### To do
Copy out again, unchanged, the line that contains "is the dimensionless" and every line after it down to the last line of the data.

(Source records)

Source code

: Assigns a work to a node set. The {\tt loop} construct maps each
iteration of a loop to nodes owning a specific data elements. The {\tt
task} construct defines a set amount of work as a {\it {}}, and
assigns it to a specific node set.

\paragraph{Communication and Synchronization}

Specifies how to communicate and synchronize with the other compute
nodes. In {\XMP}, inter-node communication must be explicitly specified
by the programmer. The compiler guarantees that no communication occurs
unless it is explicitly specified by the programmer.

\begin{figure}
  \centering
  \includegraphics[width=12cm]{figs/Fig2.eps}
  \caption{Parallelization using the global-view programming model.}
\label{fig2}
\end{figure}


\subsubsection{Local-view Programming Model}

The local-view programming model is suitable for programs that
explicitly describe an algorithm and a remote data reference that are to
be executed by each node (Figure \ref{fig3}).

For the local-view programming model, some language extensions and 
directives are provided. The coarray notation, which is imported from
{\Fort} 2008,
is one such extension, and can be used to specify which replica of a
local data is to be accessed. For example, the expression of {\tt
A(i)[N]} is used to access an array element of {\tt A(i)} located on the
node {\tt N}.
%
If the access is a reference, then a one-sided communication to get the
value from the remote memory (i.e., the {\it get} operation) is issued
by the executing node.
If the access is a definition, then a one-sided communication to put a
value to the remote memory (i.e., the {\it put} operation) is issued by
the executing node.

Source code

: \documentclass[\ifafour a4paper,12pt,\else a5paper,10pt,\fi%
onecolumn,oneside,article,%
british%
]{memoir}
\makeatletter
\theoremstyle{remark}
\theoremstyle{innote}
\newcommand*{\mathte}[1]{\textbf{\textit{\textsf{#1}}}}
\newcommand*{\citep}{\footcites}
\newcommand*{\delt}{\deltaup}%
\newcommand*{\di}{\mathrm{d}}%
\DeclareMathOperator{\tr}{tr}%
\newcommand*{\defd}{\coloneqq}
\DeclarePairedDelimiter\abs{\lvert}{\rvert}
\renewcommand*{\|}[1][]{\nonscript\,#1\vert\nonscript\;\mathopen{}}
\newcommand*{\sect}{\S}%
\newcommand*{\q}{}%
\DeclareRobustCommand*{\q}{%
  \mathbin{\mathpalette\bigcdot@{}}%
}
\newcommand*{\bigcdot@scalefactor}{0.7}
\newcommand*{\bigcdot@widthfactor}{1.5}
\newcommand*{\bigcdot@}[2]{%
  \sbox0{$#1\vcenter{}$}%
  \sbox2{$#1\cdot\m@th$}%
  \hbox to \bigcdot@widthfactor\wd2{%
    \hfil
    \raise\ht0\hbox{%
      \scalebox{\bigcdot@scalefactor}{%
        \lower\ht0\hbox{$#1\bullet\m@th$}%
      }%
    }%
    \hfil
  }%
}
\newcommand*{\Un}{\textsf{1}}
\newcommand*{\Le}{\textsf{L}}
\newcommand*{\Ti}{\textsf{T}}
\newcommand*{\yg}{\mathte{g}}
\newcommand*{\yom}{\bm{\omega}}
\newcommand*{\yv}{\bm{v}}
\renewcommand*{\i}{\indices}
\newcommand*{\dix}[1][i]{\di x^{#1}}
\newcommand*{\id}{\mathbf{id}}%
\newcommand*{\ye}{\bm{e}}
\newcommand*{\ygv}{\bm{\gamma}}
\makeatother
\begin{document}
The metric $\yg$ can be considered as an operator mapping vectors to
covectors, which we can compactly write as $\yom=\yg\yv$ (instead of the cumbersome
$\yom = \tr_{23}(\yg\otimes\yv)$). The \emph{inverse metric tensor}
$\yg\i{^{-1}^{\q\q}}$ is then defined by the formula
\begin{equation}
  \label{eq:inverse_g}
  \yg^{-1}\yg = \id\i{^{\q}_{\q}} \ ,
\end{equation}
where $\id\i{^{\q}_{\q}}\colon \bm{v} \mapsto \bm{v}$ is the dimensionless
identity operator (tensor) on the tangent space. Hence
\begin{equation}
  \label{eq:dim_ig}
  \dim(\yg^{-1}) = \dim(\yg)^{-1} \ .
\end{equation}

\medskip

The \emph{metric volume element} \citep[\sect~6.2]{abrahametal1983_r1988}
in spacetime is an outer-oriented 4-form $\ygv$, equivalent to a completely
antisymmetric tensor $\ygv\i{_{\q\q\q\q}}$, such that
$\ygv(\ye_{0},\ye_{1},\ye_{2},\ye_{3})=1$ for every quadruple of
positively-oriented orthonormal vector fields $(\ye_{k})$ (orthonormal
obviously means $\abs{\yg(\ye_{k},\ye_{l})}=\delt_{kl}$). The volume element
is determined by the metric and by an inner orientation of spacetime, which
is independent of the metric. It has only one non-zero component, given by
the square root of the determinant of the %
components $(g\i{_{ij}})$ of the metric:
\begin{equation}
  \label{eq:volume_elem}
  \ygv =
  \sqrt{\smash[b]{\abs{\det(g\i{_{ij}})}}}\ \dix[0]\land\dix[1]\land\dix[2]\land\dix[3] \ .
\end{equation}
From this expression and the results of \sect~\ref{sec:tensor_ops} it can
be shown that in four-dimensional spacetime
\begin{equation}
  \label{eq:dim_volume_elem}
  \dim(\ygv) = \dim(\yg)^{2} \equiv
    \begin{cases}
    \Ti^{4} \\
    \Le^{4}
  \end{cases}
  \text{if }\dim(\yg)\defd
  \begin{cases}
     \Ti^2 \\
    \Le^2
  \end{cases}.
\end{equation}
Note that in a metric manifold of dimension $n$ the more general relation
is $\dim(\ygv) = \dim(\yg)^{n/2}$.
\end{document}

### Written reply
where $\id\i{^{\q}_{\q}}\colon \bm{v} \mapsto \bm{v}$ is the dimensionless
identity operator (tensor) on the tangent space. Hence
\begin{equation}
  \label{eq:dim_ig}
  \dim(\yg^{-1}) = \dim(\yg)^{-1} \ .
\end{equation}

\medskip

The \emph{metric volume element} \citep[\sect~6.2]{abrahametal1983_r1988}
in spacetime is an outer-oriented 4-form $\ygv$, equivalent to a completely
antisymmetric tensor $\ygv\i{_{\q\q\q\q}}$, such that
$\ygv(\ye_{0},\ye_{1},\ye_{2},\ye_{3})=1$ for every quadruple of
positively-oriented orthonormal vector fields $(\ye_{k})$ (orthonormal
obviously means $\abs{\yg(\ye_{k},\ye_{l})}=\delt_{kl}$). The volume element
is determined by the metric and by an inner orientation of spacetime, which
is independent of the metric. It has only one non-zero component, given by
the square root of the determinant of the %
components $(g\i{_{ij}})$ of the metric:
\begin{equation}
  \label{eq:volume_elem}
  \ygv =
  \sqrt{\smash[b]{\abs{\det(g\i{_{ij}})}}}\ \dix[0]\land\dix[1]\land\dix[2]\land\dix[3] \ .
\end{equation}
From this expression and the results of \sect~\ref{sec:tensor_ops} it can
be shown that in four-dimensional spacetime
\begin{equation}
  \label{eq:dim_volume_elem}
  \dim(\ygv) = \dim(\yg)^{2} \equiv
    \begin{cases}
    \Ti^{4} \\
    \Le^{4}
  \end{cases}
  \text{if }\dim(\yg)\defd
  \begin{cases}
     \Ti^2 \\
    \Le^2
  \end{cases}.
\end{equation}
Note that in a metric manifold of dimension $n$ the more general relation
is $\dim(\ygv) = \dim(\yg)^{n/2}$.
\end{document}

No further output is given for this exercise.